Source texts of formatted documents

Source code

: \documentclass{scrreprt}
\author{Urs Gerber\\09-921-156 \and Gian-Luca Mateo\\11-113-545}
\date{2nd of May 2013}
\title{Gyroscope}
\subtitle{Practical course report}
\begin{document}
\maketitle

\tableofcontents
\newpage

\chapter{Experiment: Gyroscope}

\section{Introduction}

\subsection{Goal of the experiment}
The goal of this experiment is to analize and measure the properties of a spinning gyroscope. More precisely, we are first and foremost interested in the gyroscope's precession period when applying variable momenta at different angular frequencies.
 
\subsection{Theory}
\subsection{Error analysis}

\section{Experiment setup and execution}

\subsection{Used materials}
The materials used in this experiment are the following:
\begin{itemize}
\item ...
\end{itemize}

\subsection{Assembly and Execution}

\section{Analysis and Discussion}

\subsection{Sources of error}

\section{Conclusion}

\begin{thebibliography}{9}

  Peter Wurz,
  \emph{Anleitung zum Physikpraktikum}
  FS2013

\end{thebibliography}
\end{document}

# TASK BRIEF
Repeat each line of the data exactly as it appears above.

# ANSWER
Source code

: \documentclass{scrreprt}
\author{Urs Gerber\\09-921-156 \and Gian-Luca Mateo\\11-113-545}
\date{2nd of May 2013}
\title{Gyroscope}
\subtitle{Practical course report}
\begin{document}
\maketitle

\tableofcontents
\newpage

\chapter{Experiment: Gyroscope}

\section{Introduction}

\subsection{Goal of the experiment}
The goal of this experiment is to analize and measure the properties of a spinning gyroscope. More precisely, we are first and foremost interested in the gyroscope's precession period when applying variable momenta at different angular frequencies.
 
\subsection{Theory}
\subsection{Error analysis}

\section{Experiment setup and execution}

\subsection{Used materials}
The materials used in this experiment are the following:
\begin{itemize}
\item ...
\end{itemize}

\subsection{Assembly and Execution}

\section{Analysis and Discussion}

\subsection{Sources of error}

\section{Conclusion}

\begin{thebibliography}{9}

  Peter Wurz,
  \emph{Anleitung zum Physikpraktikum}
  FS2013

\end{thebibliography}
\end{document}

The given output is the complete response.